Muscle aches and pains can have numerous causes—so many, in fact, it may be difficult to pinpoint exactly where your muscle aches are coming from. Learn the common causes of muscle aches and pains, additional less-likely causes, and when to stop home treatment and make an appointment with a doctor.
Common Causes of Muscle Aches & Pains
Typically, muscle aches will appear grouped in one area of the body and happen due to one of four common causes: minor injury, overuse injury, stress, or tension.[i] Let’s explore each of these groupings.
Many parts of day-to-day life can lead to muscle aches and pains—as well as weakness, bruising, swelling, or cramping associated with minor muscle injury:[ii]
- Bad posture. Slouching, putting more weight on one side of the body than the other, and unnatural muscle positions can cause muscle aches and pains.
- Blunt force trauma. Strong impacts to the body like a hit or fall.
- Poor warmup or cooldown. Being physically active without a five-minute stretching warmup and cooldown.
- Repetitive motion injury. Similar to overuse injury, this comes from making the same motion over and over—whether that’s during an exercise routine that doesn’t change or over the course of a workday.
- Strains, pulls, or tears. Moving or falling that leads to overstretching a muscle.
Additionally, muscle injuries that lead to aches and pains may also contribute toward compartment syndrome or myofascial pain syndrome (MPS).[ii]
While typically the domain of athletes, overuse injury is caused by repeated traumas to muscle groups and can be broken down into two types:[iii]
- Training error aches. Going too hard too fast for too long can lead to muscle aches from overtraining. These injuries are common in impact sports such as football and boxing and endurance sports such as soccer and track.ii
- Technique error aches. Using poor form while exercising or playing sports can also lead to overuse injury—making proper form just as important as training correctly. Muscle injury and aches are especially common when poor form is used during weightlifting and other activities that require explosive muscle movements.ii
Stress & Tension
Stress and tension go hand-in-hand when it comes to causing muscle aches and pains. Whether it’s physical, mental, or emotional stress, it can trigger muscle tension—or tightness and rigidity—as a protective reflex.ii Tension in muscles due to stress can cause back pain, shoulder pain, headaches, and other muscle aches and pains throughout the body.[iv]
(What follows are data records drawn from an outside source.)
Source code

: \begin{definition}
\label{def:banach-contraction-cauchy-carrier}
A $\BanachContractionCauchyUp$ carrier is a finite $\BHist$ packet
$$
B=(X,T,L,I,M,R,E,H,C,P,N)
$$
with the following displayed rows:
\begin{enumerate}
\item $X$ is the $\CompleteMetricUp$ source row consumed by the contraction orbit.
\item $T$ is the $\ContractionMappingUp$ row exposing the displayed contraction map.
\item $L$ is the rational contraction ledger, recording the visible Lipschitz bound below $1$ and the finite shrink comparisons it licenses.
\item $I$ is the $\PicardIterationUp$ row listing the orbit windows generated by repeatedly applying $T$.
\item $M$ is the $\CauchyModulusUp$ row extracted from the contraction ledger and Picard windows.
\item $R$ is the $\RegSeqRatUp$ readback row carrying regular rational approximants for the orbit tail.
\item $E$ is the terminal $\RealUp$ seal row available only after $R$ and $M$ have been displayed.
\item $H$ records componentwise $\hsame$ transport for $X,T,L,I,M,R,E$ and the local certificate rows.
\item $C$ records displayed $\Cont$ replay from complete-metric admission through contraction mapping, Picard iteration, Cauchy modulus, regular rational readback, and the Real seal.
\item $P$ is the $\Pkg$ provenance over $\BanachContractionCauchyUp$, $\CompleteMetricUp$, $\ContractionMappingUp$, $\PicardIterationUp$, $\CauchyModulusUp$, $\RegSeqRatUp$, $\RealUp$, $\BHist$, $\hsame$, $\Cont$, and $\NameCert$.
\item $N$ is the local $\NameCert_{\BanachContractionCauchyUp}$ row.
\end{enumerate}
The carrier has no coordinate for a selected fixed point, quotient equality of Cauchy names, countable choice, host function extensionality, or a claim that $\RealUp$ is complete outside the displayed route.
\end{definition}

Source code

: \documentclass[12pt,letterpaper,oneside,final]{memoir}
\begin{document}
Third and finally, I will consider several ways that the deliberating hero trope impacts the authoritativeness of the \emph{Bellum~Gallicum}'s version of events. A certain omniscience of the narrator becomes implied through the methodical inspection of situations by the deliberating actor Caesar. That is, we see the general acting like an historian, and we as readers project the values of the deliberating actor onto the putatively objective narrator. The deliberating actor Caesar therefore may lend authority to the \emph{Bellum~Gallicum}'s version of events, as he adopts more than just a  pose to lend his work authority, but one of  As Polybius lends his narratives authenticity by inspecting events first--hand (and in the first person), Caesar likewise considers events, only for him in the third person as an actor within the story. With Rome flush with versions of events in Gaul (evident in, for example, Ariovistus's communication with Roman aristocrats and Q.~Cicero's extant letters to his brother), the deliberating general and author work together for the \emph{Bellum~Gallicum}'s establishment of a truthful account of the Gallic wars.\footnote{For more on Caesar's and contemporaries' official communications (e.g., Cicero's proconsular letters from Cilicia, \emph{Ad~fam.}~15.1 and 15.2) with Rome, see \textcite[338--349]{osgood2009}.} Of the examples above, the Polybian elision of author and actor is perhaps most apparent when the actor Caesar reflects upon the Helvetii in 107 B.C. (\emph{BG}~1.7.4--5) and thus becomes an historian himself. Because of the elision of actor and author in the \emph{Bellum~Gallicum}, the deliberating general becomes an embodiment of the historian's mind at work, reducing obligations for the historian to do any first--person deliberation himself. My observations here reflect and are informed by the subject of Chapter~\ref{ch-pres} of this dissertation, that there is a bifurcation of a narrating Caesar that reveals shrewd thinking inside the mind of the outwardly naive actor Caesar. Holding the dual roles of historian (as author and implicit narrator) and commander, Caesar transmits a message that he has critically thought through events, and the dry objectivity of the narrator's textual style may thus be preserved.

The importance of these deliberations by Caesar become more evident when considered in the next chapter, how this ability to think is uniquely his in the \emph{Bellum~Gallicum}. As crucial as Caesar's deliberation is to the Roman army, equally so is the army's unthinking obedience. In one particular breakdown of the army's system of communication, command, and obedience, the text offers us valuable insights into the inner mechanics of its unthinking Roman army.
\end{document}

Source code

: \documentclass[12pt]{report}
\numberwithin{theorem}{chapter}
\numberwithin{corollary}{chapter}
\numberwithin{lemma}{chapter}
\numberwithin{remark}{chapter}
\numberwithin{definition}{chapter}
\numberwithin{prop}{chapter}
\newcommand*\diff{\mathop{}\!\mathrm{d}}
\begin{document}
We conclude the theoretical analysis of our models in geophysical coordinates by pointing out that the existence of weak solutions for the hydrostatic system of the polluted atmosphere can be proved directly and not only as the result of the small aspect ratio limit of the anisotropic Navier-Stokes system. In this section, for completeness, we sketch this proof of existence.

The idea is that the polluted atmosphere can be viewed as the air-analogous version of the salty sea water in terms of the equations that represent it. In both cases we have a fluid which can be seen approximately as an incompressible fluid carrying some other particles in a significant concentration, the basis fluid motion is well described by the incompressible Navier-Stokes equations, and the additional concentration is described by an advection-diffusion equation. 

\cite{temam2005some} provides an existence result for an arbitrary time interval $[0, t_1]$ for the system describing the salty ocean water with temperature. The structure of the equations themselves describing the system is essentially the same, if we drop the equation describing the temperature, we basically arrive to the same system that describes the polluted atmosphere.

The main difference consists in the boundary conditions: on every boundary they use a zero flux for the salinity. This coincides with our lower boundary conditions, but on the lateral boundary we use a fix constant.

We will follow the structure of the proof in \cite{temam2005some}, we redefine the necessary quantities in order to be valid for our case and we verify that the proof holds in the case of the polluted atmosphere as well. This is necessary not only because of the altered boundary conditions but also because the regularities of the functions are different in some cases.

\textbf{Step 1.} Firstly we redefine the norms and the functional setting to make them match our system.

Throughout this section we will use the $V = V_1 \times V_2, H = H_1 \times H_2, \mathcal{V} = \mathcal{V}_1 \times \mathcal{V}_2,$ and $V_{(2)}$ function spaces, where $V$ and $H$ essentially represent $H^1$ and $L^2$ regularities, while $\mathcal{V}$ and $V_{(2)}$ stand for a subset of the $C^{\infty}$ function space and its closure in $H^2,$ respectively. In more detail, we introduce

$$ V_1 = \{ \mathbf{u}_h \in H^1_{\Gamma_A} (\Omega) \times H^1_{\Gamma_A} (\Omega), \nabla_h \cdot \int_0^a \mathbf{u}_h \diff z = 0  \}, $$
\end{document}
Aside from muscle tension, other physical symptoms of stress include:[v]
- Chest pain
- Difficulty sleeping
- Upset stomach
As stress abates, so should the muscle tension and associated muscle aches and pain.ii Look into technique that help with minimizing and addressing psychological triggers.
Other Muscle Ache Causes
Muscle pain—or myalgia, as it’s sometimes called in medical settings[vi]—can have many other causes other than the most common muscle ache causes listed above:vi,[vii]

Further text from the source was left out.